IT Cyber Defense Analyst

IT Cyber Defense Analyst responsible for triage security incidents, identifying enhancement to rule sets, and coordinating with business units to prioritize vulnerability remediation. Experience in Security Operation Center (SOC), Cyber Security, and Information Security required.

Requirements

• 2-4 years of experience in Security Operation Center (SOC), Cyber Security, and Information Security within an enterprise environment.
• Experience with Windows and Linux, server and application hardening process.
• Experience supporting one or more information security technologies.
• Mandatory experience in Azure, EDR, XDR (Crowdstrike, Windows Defender), SOAR, SIEM Tools (e.g., Splunk, Rapid7, ArcSight, McAfee Nitro), Palo Alto, Cisco and one of the following: IDS/IPS, database activity monitoring, multi-factor authentication, web content filtering, encryption, and encryption key management, DLP, change detection.

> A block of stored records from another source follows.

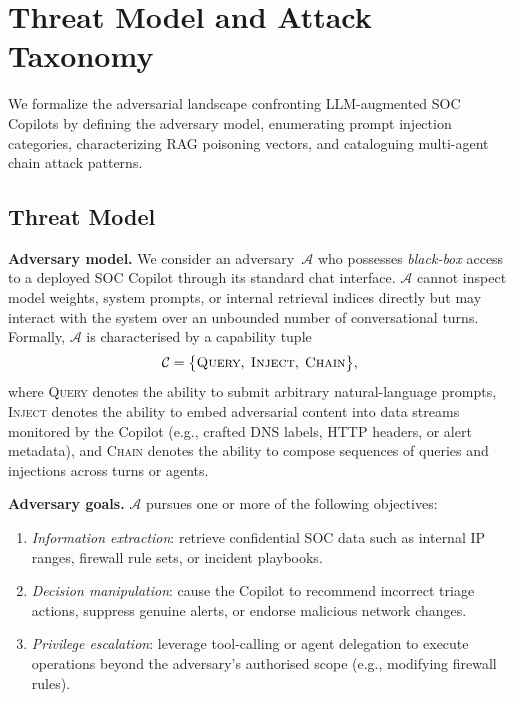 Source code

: \section{Threat Model and Attack Taxonomy}
\label{sec:threat}

We formalize the adversarial landscape confronting LLM-augmented SOC
Copilots by defining the adversary model, enumerating prompt injection
categories, characterizing RAG poisoning vectors, and cataloguing
multi-agent chain attack patterns.

\subsection{Threat Model}
\label{sec:threat:model}

\textbf{Adversary model.}
We consider an adversary~$\mathcal{A}$ who possesses \emph{black-box}
access to a deployed SOC Copilot through its standard chat interface.
$\mathcal{A}$ cannot inspect model weights, system prompts, or internal
retrieval indices directly but may interact with the system over an
unbounded number of conversational turns.  Formally, $\mathcal{A}$
is characterised by a capability tuple
\begin{equation}
  \mathcal{C} = \bigl\{\textsc{Query},\;\textsc{Inject},\;\textsc{Chain}\bigr\},
  \label{eq:cap}
\end{equation}
where \textsc{Query} denotes the ability to submit arbitrary natural-language
prompts, \textsc{Inject} denotes the ability to embed adversarial content
into data streams monitored by the Copilot (e.g., crafted DNS labels,
HTTP headers, or alert metadata), and \textsc{Chain} denotes the ability to
compose sequences of queries and injections across turns or agents.

\textbf{Adversary goals.}
$\mathcal{A}$ pursues one or more of the following objectives:
\begin{enumerate}[label=\textbf{G\arabic*},leftmargin=2em]
  \item \emph{Information extraction}: retrieve confidential SOC data such
        as internal IP ranges, firewall rule sets, or incident playbooks.
  \item \emph{Decision manipulation}: cause the Copilot to recommend
        incorrect triage actions, suppress genuine alerts, or endorse
        malicious network changes.
  \item \emph{Privilege escalation}: leverage tool-calling or agent
        delegation to execute operations beyond the adversary's
        authorised scope (e.g., modifying firewall rules).
\end{enumerate}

• Working knowledge of TCP/IP stack & familiarity with common protocols e.g., HTTP, FTP, SMTP, DNS.
• Familiarity with network and application threats such as DoS/DDoS, SQL injection, XSS, reconnaissance scanning, and methods to avoid detection.
• Working knowledge of compliance, and regulatory requirements, such as Payment Card Industry (PCI), Sarbanes-Oxley (SOX), and Healthcare Information Privacy Protection Act (HIPAA).

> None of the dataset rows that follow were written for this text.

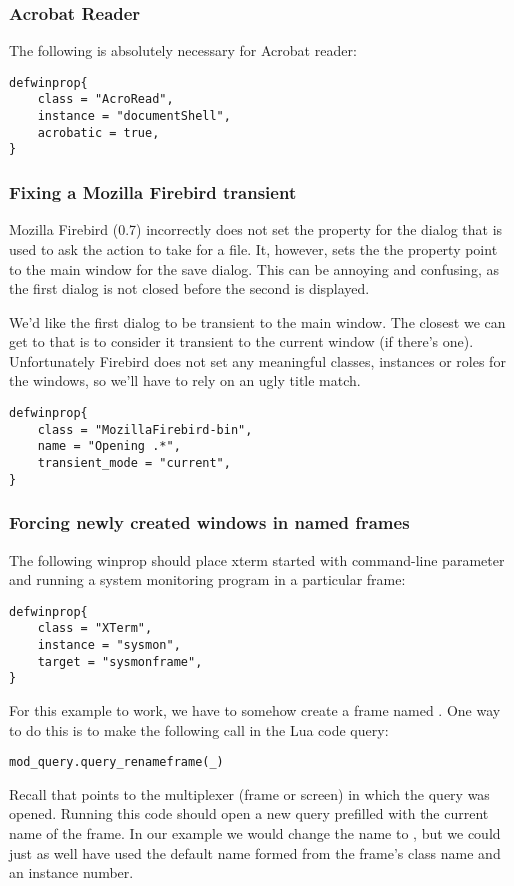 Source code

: \subsubsection{Acrobat Reader}

The following is absolutely necessary for Acrobat reader:

\begin{verbatim}
defwinprop{
    class = "AcroRead",
    instance = "documentShell",
    acrobatic = true,
}
\end{verbatim}

\subsubsection{Fixing a Mozilla Firebird transient}

Mozilla Firebird (0.7) incorrectly does not set the  
property for the dialog that is used to ask the action to take for a file.
It, however, sets the the property point to the main window for the save
dialog. This can be annoying and confusing, as the first dialog is not 
closed before the second is displayed.

We'd like the first dialog to be transient to the main window. The closest
we can get to that is to consider it transient to the current window (if
there's one). Unfortunately Firebird does not set any meaningful classes, 
instances or roles for the windows, so we'll have to rely on an ugly title
match.

\begin{verbatim}
defwinprop{
    class = "MozillaFirebird-bin",
    name = "Opening .*",
    transient_mode = "current",
}
\end{verbatim}

\subsubsection{Forcing newly created windows in named frames}

The following winprop should place xterm started with command-line parameter
\mbox{} and running a system monitoring program in a
particular frame:
\begin{verbatim}
defwinprop{
    class = "XTerm",
    instance = "sysmon",
    target = "sysmonframe",
}
\end{verbatim}

For this example to work, we have to somehow create a frame named
. One way to do this is to make the following
call in the  Lua code query:

\begin{verbatim}
mod_query.query_renameframe(_)
\end{verbatim}

Recall that \code{_} points to the multiplexer (frame or screen) in which 
the query was opened. Running this code should open a new query prefilled
with the current name of the frame. In our example we would change the 
name to , but we could just as well have used the 
default name formed from the frame's class name and an instance number.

• Experience with vulnerability scanning tools such as Nessus, Acunetix, Qualys, or Metasploit a plus.
• Have scripting experience with Bash, PowerShell, or Python and the ability to use these skills to aid in responding to incidents involving Windows, Linux, and Mac hosts.
• Be familiar with the MITRE ATT&CK Framework and/or Cyber Kill Chain.
• InfoSec certification are a plus such as CISSP, CompTIA Security+, GIAC Security Essentials, & CEH
• Have strong oral and written communication skills Strong interpersonal and leadership skills.